PROVIDED DATA.
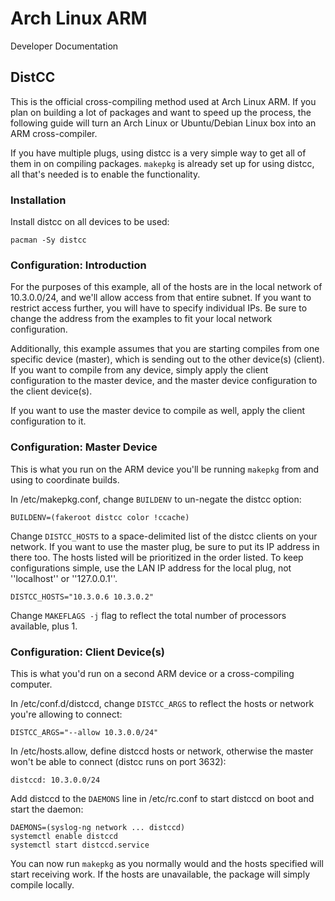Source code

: # Arch Linux ARM #

<div class="meta subtitle">Developer Documentation</div>

## DistCC ##
This is the official cross-compiling method used at Arch Linux ARM. If you plan on building a lot of packages and want to speed up the process, the following guide will turn an Arch Linux or Ubuntu/Debian Linux box into an ARM cross-compiler.

If you have multiple plugs, using distcc is a very simple way to get all of them in on compiling packages. `makepkg` is already set up for using distcc, all that's needed is to enable the functionality.

### Installation ###

Install distcc on all devices to be used:

    pacman -Sy distcc

### Configuration: Introduction ###
For the purposes of this example, all of the hosts are in the local network of 10.3.0.0/24, and we'll allow access from that entire subnet. If you want to restrict access further, you will have to specify individual IPs. Be sure to change the address from the examples to fit your local network configuration.

Additionally, this example assumes that you are starting compiles from one specific device (master), which is sending out to the other device(s) (client). If you want to compile from any device, simply apply the client configuration to the master device, and the master device configuration to the client device(s).

If you want to use the master device to compile as well, apply the client configuration to it.

### Configuration: Master Device ###
This is what you run on the ARM device you'll be running `makepkg` from and using to coordinate builds.

In /etc/makepkg.conf, change `BUILDENV` to un-negate the distcc option:

    BUILDENV=(fakeroot distcc color !ccache)

Change `DISTCC_HOSTS` to a space-delimited list of the distcc clients on your network. If you want to use the master plug, be sure to put its IP address in there too. The hosts listed will be prioritized in the order listed. To keep configurations simple, use the LAN IP address for the local plug, not ''localhost'' or ''127.0.0.1''.

    DISTCC_HOSTS="10.3.0.6 10.3.0.2"

Change `MAKEFLAGS -j` flag to reflect the total number of processors available, plus 1.

### Configuration: Client Device(s) ###
This is what you'd run on a second ARM device or a cross-compiling computer.

In /etc/conf.d/distccd, change `DISTCC_ARGS` to reflect the hosts or network you're allowing to connect:

    DISTCC_ARGS="--allow 10.3.0.0/24"

In /etc/hosts.allow, define distccd hosts or network, otherwise the master won't be able to connect (distcc runs on port 3632):

    distccd: 10.3.0.0/24

Add distccd to the `DAEMONS` line in /etc/rc.conf to start distccd on boot and start the daemon:

    DAEMONS=(syslog-ng network ... distccd)
    systemctl enable distccd
    systemctl start distccd.service

You can now run `makepkg` as you normally would and the hosts specified will start receiving work. If the hosts are unavailable, the package will simply compile locally.

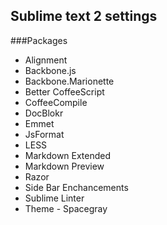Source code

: ﻿Sublime text 2 settings
-----------------------


###Packages

- Alignment
- Backbone.js
- Backbone.Marionette
- Better CoffeeScript
- CoffeeCompile
- DocBlokr
- Emmet
- JsFormat
- LESS
- Markdown Extended
- Markdown Preview
- Razor
- Side Bar Enchancements
- Sublime Linter
- Theme - Spacegray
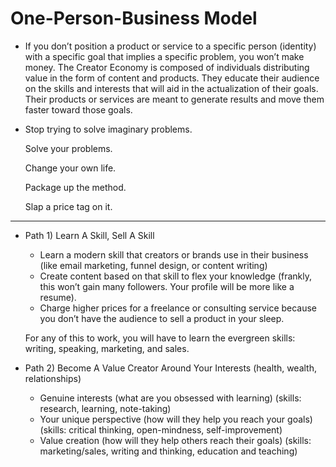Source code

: # One-Person-Business Model

- If you don’t position a product or service to a specific person (identity) with a specific goal that implies a specific problem, you won’t make money. The Creator Economy is composed of individuals distributing value in the form of content and products. They educate their audience on the skills and interests that will aid in the actualization of their goals. Their products or services are meant to generate results and move them faster toward those goals.

  
- Stop trying to solve imaginary problems.
    
  Solve your problems.
    
  Change your own life.
    
  Package up the method.
    
  Slap a price tag on it.

---

- Path 1) Learn A Skill, Sell A Skill
  - Learn a modern skill that creators or brands use in their business (like email marketing, funnel design, or content writing)
  - Create content based on that skill to flex your knowledge (frankly, this won’t gain many followers. Your profile will be more like a resume).
  - Charge higher prices for a freelance or consulting service because you don’t have the audience to sell a product in your sleep.
 
  For any of this to work, you will have to learn the evergreen skills: writing, speaking, marketing, and sales.

- Path 2) Become A Value Creator Around Your Interests (health, wealth, relationships)
  - Genuine interests (what are you obsessed with learning) (skills: research, learning, note-taking)
  - Your unique perspective (how will they help you reach your goals) (skills: critical thinking, open-mindness, self-improvement)
  - Value creation (how will they help others reach their goals) (skills: marketing/sales, writing and thinking, education and teaching)
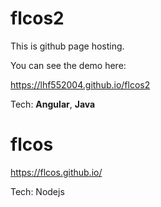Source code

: # flcos2
This is github page hosting.

You can see the demo here:

https://lhf552004.github.io/flcos2

Tech: **Angular**, **Java**

# flcos

https://flcos.github.io/

Tech: Nodejs
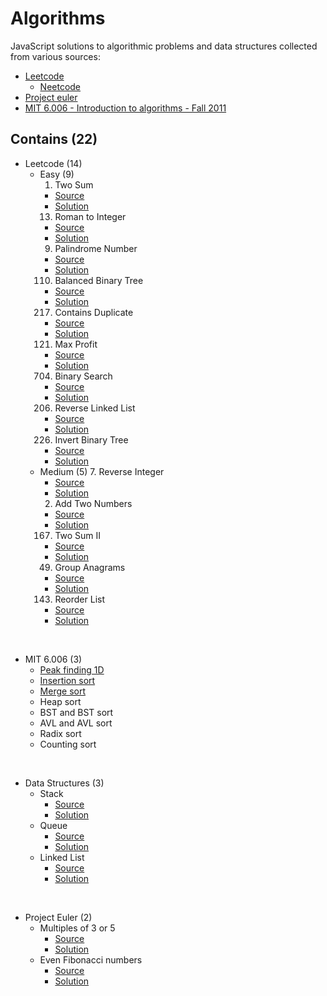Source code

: # Algorithms

JavaScript solutions to algorithmic problems and data structures collected from various sources:
- [Leetcode](https://leetcode.com)
  - [Neetcode](https://neetcode.io)
- [Project euler](https://projecteuler.net/)
- [MIT 6.006 - Introduction to algorithms - Fall 2011](https://ocw.mit.edu/courses/electrical-engineering-and-computer-science/6-006-introduction-to-algorithms-fall-2011/index.htm)



## Contains (22)

- Leetcode (14)
  - Easy (9)
    1. Two Sum
      - [Source](https://leetcode.com/problems/two-sum/)
      - [Solution](./leetcode/twoSum.js)
    13.   Roman to Integer
      - [Source](https://leetcode.com/problems/roman-to-integer/)
      - [Solution](./leetcode/romanToInt.js)
    9. Palindrome Number
      - [Source](https://leetcode.com/problems/palindrome-number/)
      - [Solution](./leetcode/isPalindrome.js)
    110. Balanced Binary Tree
      - [Source](https://leetcode.com/problems/balanced-binary-tree/)
      - [Solution](./leetcode/isBalanced.js)
    217. Contains Duplicate
      - [Source](https://leetcode.com/problems/contains-duplicate/)
      - [Solution](./leetcode/containsDuplicate.js)
    121. Max Profit
      - [Source](https://leetcode.com/problems/best-time-to-buy-and-sell-stock/)
      - [Solution](./leetcode/maxProfit.js)
    704. Binary Search
      - [Source](https://leetcode.com/problems/binary-search/)
      - [Solution](./leetcode/search.js)
    206. Reverse Linked List
      - [Source](https://leetcode.com/problems/reverse-linked-list/)
      - [Solution](./leetcode/reverseList.js)
    226. Invert Binary Tree
      - [Source](https://leetcode.com/problems/invert-binary-tree/)
      - [Solution](./leetcode/invertTree.js)
  - Medium (5)
    7. Reverse Integer
      - [Source](https://leetcode.com/problems/reverse-integer/)
      - [Solution](./leetcode/reverse.js)
    2. Add Two Numbers
      - [Source](https://leetcode.com/problems/add-two-numbers/)
      - [Solution](./leetcode/addTwoNumbers.js)
    167. Two Sum II
      - [Source](https://leetcode.com/problems/two-sum-ii-input-array-is-sorted/)
      - [Solution](./leetcode/twoSum2.js)
    49. Group Anagrams
      - [Source](https://leetcode.com/problems/group-anagrams/)
      - [Solution](./leetcode/groupAnagrams.js)
    143. Reorder List
      - [Source](https://leetcode.com/problems/reorder-list/)
      - [Solution](./leetcode/reorderList.js)

<br/>

- MIT 6.006 (3)
  - [Peak finding 1D](./6006/peakFinding1D.js)
  - [Insertion sort](./6006/insertionSort.js)
  - [Merge sort](./6006/mergeSort.js)
  - Heap sort
  - BST and BST sort
  - AVL and AVL sort
  - Radix sort
  - Counting sort

<br/>


- Data Structures (3)
  - Stack
    - [Source](https://en.wikipedia.org/wiki/Stack_(abstract_data_type))
    - [Solution](./data-structures/Stack.js)
  - Queue
    - [Source](https://en.wikipedia.org/wiki/Queue_(abstract_data_type))
    - [Solution](./data-structures/Queue.js)
  - Linked List
    - [Source](https://en.wikipedia.org/wiki/Linked_list)
    - [Solution](./data-structures/LinkedList.js)


<br/>

- Project Euler (2)
  - Multiples of 3 or 5
    - [Source](https://projecteuler.net/problem=1)
    - [Solution](./euler/sumOfMultiples.js)
  - Even Fibonacci numbers
    - [Source](https://projecteuler.net/problem=2)
    - [Solution](./euler/fibonacciEvenSum.js)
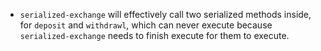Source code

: - `serialized-exchange` will effectively call two serialized methods inside, for `deposit` and `withdrawl`, which can never execute because `serialized-exchange` needs to finish execute for them to execute.
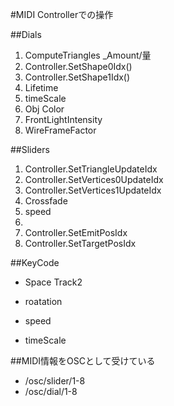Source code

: #MIDI Controllerでの操作

##Dials

1. ComputeTriangles _Amount/量
2. Controller.SetShape0Idx()
3. Controller.SetShape1Idx()
4. Lifetime
5. timeScale
6. Obj Color
7. FrontLightIntensity
8. WireFrameFactor

##Sliders

1. Controller.SetTriangleUpdateIdx 
2. Controller.SetVertices0UpdateIdx
3. Controller.SetVertices1UpdateIdx
4. Crossfade
5. speed
6. 
7. Controller.SetEmitPosIdx
8. Controller.SetTargetPosIdx

##KeyCode
- Space Track2


- roatation
- speed
- timeScale

##MIDI情報をOSCとして受けている
- /osc/slider/1-8
- /osc/dial/1-8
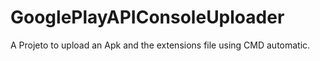 # GooglePlayAPIConsoleUploader
A Projeto to upload an Apk and the extensions file using CMD automatic.
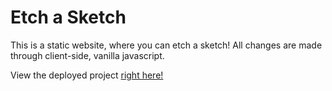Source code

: # Etch a Sketch

This is a static website, where you can etch a sketch! All changes are made through client-side, vanilla javascript.

View the deployed project <a href="https://fearless-badger.github.io/odin-etch-sketch/" target="_blank">right here!</a>
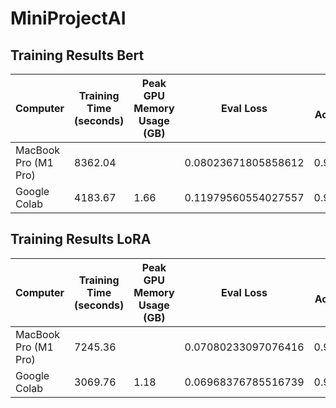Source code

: # MiniProjectAI

## Training Results Bert
| Computer | Training Time (seconds) | Peak GPU Memory Usage (GB) | Eval Loss | Eval Accuracy | Eval F1 Score | Epochs |
|----------|-------------------------|----------------------------|----------|----------|-----------|--------|
| MacBook Pro (M1 Pro) |  8362.04    | |0.08023671805858612|  0.9891| 0.9890606182256122 | 3 |
| Google Colab |  4183.67    | 1.66 | 0.11979560554027557 |  0.973025 | 0.9730310680096979 | 3 |

## Training Results LoRA
| Computer | Training Time (seconds) | Peak GPU Memory Usage (GB) | Eval Loss | Eval Accuracy | Eval F1 Score | Epochs |
|----------|-------------------------|----------------------------|----------|----------|-----------|--------|
| MacBook Pro (M1 Pro) |  7245.36   | |0.07080233097076416|  0.9799|  0.9798283907872949 | 3 |
| Google Colab |  3069.76    | 1.18 | 0.06968376785516739 |  0.980275 | 0.9802626641651032 | 3 |

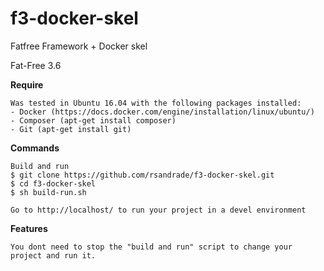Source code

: # f3-docker-skel

Fatfree Framework + Docker skel

Fat-Free 3.6

**Require**

    Was tested in Ubuntu 16.04 with the following packages installed:
    - Docker (https://docs.docker.com/engine/installation/linux/ubuntu/)
    - Composer (apt-get install composer)
    - Git (apt-get install git)

**Commands**

    Build and run 
    $ git clone https://github.com/rsandrade/f3-docker-skel.git
    $ cd f3-docker-skel
    $ sh build-run.sh
    
    Go to http://localhost/ to run your project in a devel environment

**Features**

    You dont need to stop the "build and run" script to change your project and run it.
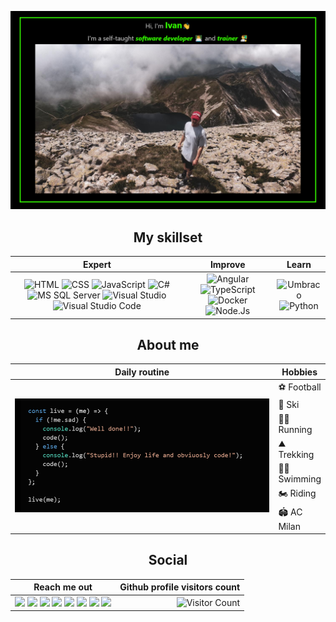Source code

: ![ cover photo info](img/banner.png)

<h2 align="center">My skillset</h2>

<div align="center">

|                                                                                                                                                                                                                                                                                                                                                                                                                                               Expert                                                                                                                                                                                                                                                                                                                                                                                                                                                |                                                                                                                                                                                                                                          Improve                                                                                                                                                                                                                                          |                                                                                                                   Learn                                                                                                                   |
| :-------------------------------------------------------------------------------------------------------------------------------------------------------------------------------------------------------------------------------------------------------------------------------------------------------------------------------------------------------------------------------------------------------------------------------------------------------------------------------------------------------------------------------------------------------------------------------------------------------------------------------------------------------------------------------------------------------------------------------------------------------------------------------------------------------------------------------------------------------------------------------------------------: | :---------------------------------------------------------------------------------------------------------------------------------------------------------------------------------------------------------------------------------------------------------------------------------------------------------------------------------------------------------------------------------------------------------------------------------------------------------------------------------------: | :---------------------------------------------------------------------------------------------------------------------------------------------------------------------------------------------------------------------------------------: |
| ![HTML](https://img.shields.io/badge/html%20-%23E34F26.svg?&style=for-the-badge&logo=html5&logoColor=black) ![CSS](https://img.shields.io/badge/css%20-%231572B6.svg?&style=for-the-badge&logo=css3&logoColor=black) ![JavaScript](https://img.shields.io/badge/JavaScript%20-%23F7DF1E.svg?&style=for-the-badge&logo=JavaScript&logoColor=black) ![C#](https://img.shields.io/badge/C%20Sharp%20-%2323912.svg?&style=for-the-badge&logo=C%20Sharp&logoColor=black) <br> ![MS SQL Server](https://img.shields.io/badge/SQL%20Server%20-%23CC2927.svg?&style=for-the-badge&logo=C%20Sharp&logoColor=black) ![Visual Studio](https://img.shields.io/badge/Visual%20Studio%20-%235C2D91.svg?&style=for-the-badge&logo=Visual%20Studio&logoColor=black) ![Visual Studio Code](https://img.shields.io/badge/VS%20Code%20-%23007ACC.svg?&style=for-the-badge&logo=Visual%20Studio%20Code&logoColor=black) | ![Angular](https://img.shields.io/badge/Angular%20-%23DD0031.svg?&style=for-the-badge&logo=Angular&logoColor=black) ![TypeScript](https://img.shields.io/badge/TypeScript%20-%23007ACC.svg?&style=for-the-badge&logo=TypeScript&logoColor=black)<br> ![Docker](https://img.shields.io/badge/Docker%20-%232496ED.svg?&style=for-the-badge&logo=Docker&logoColor=black) ![Node.Js](https://img.shields.io/badge/Node.Js%20-%23339933.svg?&style=for-the-badge&logo=Node.Js&logoColor=black) | ![Umbraco](https://img.shields.io/badge/Umbraco%20-%2300BEC1.svg?&style=for-the-badge&logo=Umbraco&logoColor=black) <br> ![Python](https://img.shields.io/badge/Python%20-%233776AB.svg?&style=for-the-badge&logo=Python&logoColor=black) |

</div>
<h2 align="center">About me</h2>
<table align="center">
    <thead>
        <th><span align="middle">Daily routine</span></th>
        <th><span align="middle">Hobbies</span></th>
    </thead>
    <tbody>
        <tr>
            <td rowspan="7" width="600px"><img src="./img/code-routine.png"/></td>
            <td>⚽ Football</td>
        </tr>     
        <tr>
            <td>🎿 Ski</td>
        </tr>     
        <tr>
            <td>🏃‍♂️ Running</td>
        </tr>     
        <tr>
            <td>⛰️ Trekking</td>
        </tr>        
        <tr>
            <td>🏊‍♂️ Swimming</td>
        </tr>        
        <tr>
            <td>🏍️ Riding</td>
        </tr>        
        <tr>
            <td>🏟️ AC Milan</td>
        </tr>        
    </tbody>
</table>

<div align="center">

<h2 align="center">Social</h2>

| Reach me out                                                                                                                                                                                                                                                                                                                                                                                                                                                                                                                                                                                                                                                                                                                                                                                                                                                                                                                                                                                                                                                                                                                                                                                                                                                                                  |                                              Github profile visitors count |
| --------------------------------------------------------------------------------------------------------------------------------------------------------------------------------------------------------------------------------------------------------------------------------------------------------------------------------------------------------------------------------------------------------------------------------------------------------------------------------------------------------------------------------------------------------------------------------------------------------------------------------------------------------------------------------------------------------------------------------------------------------------------------------------------------------------------------------------------------------------------------------------------------------------------------------------------------------------------------------------------------------------------------------------------------------------------------------------------------------------------------------------------------------------------------------------------------------------------------------------------------------------------------------------------- | -------------------------------------------------------------------------: |
| [<img src="https://img.shields.io/static/v1?message=%20&logo=twitter&color=000000&label=%20"/>](https://twitter.com/PesentiIvan) [<img src="https://img.shields.io/static/v1?message=%20&color=000000&logoColor=0077B5&logo=LinkedIn&label=%20"/>](https://www.linkedin.com/in/ivan-pesenti-735232119/) [<img src="https://img.shields.io/static/v1?message=%20&color=000000&logo=Facebook&label=%20"/>](https://www.facebook.com/ivan.pesenti.52/) [<img src="https://img.shields.io/static/v1?message=%20&color=000000&logo=Instagram&label=%20"/>](https://www.instagram.com/ivan_pesenti/?hl=it) [<img src="https://img.shields.io/static/v1?message=%20&color=000000&logo=Gmail&label=%20"/>](mailto:ivan.pesenti.dev@gmail.com?subject=Mail%20from%20GitHub) [<img src="https://img.shields.io/static/v1?message=%20&color=000000&logo=Discord&label=%20"/>](https://discordapp.com/users/750370897105518644) [<img src="https://img.shields.io/static/v1?message=%20&color=000000&logo=Slack&logoColor=4A154B&label=%20"/>](https://join.slack.com/t/newworkspace-pyr4305/shared_invite/zt-kjt2z3w1-jU1zs4Cn41wCKQoBFKO~SA) [<img src="https://img.shields.io/static/v1?message=%20&color=000000&logo=Skype&logoColor=00AFF0&label=%20"/>](https://join.skype.com/invite/mhebFNY9SEsu) | ![Visitor Count](https://profile-counter.glitch.me/ivan-pesenti/count.svg) |

</div>

<!--
**ivan-pesenti/ivan-pesenti** is a ✨ _special_ ✨ repository because its `README.md` (this file) appears on your GitHub profile.

Here are some ideas to get you started:

- 🔭 I’m currently working on ...
- 🌱 I’m currently learning ...
- 👯 I’m looking to collaborate on ...
- 🤔 I’m looking for help with ...
- 💬 Ask me about ...
- 📫 How to reach me: ...
- 😄 Pronouns: ...
- ⚡ Fun fact: ...
-->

EXERCISE.
In the listing above, find the line with "- [Solution](./leetcode/twoSum.js)" and the line with "121. Max Profit"; set down exactly those two lines and every line between them, nothing more.

RESULT.
      - [Solution](./leetcode/twoSum.js)
    13.   Roman to Integer
      - [Source](https://leetcode.com/problems/roman-to-integer/)
      - [Solution](./leetcode/romanToInt.js)
    9. Palindrome Number
      - [Source](https://leetcode.com/problems/palindrome-number/)
      - [Solution](./leetcode/isPalindrome.js)
    110. Balanced Binary Tree
      - [Source](https://leetcode.com/problems/balanced-binary-tree/)
      - [Solution](./leetcode/isBalanced.js)
    217. Contains Duplicate
      - [Source](https://leetcode.com/problems/contains-duplicate/)
      - [Solution](./leetcode/containsDuplicate.js)
    121. Max Profit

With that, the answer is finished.